For the entries below, say how many lines hold the word "classify", with the number as the only reply.

··········

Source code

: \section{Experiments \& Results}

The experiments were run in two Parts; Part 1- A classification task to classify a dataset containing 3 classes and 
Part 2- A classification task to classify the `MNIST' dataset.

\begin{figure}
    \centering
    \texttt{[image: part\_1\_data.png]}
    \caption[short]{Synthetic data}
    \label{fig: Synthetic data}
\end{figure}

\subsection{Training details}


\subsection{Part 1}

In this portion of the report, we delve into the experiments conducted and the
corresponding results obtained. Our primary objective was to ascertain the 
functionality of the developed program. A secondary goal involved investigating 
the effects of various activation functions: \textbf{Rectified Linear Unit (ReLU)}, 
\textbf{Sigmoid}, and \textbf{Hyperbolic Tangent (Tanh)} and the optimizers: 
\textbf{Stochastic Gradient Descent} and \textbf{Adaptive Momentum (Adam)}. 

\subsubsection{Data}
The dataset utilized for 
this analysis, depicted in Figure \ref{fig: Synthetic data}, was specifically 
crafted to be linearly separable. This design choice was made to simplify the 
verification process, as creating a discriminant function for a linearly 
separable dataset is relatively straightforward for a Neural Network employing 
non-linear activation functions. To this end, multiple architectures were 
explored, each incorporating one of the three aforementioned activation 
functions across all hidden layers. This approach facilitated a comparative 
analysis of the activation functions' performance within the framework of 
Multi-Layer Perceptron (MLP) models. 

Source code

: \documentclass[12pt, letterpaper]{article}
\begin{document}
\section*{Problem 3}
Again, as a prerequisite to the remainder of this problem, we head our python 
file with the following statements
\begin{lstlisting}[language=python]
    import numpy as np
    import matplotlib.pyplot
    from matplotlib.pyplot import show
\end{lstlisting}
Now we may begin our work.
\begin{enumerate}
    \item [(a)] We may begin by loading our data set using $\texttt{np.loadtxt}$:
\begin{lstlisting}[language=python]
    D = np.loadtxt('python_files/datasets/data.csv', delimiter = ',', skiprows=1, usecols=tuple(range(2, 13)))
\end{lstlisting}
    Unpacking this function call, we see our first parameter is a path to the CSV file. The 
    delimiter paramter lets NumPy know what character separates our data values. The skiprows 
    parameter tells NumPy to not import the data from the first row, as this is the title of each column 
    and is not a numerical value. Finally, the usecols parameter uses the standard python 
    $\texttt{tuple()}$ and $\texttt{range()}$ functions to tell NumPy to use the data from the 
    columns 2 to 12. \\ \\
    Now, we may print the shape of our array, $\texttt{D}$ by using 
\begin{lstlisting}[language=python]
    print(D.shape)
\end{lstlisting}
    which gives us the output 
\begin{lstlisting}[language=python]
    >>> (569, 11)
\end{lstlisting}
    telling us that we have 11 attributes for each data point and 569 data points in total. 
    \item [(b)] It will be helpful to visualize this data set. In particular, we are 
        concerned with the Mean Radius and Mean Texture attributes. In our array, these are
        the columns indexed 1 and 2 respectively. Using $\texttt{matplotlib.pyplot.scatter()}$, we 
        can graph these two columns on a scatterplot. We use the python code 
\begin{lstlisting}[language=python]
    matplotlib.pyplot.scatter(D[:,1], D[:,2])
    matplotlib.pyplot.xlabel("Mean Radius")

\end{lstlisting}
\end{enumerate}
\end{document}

··········

Output of the exercise:
2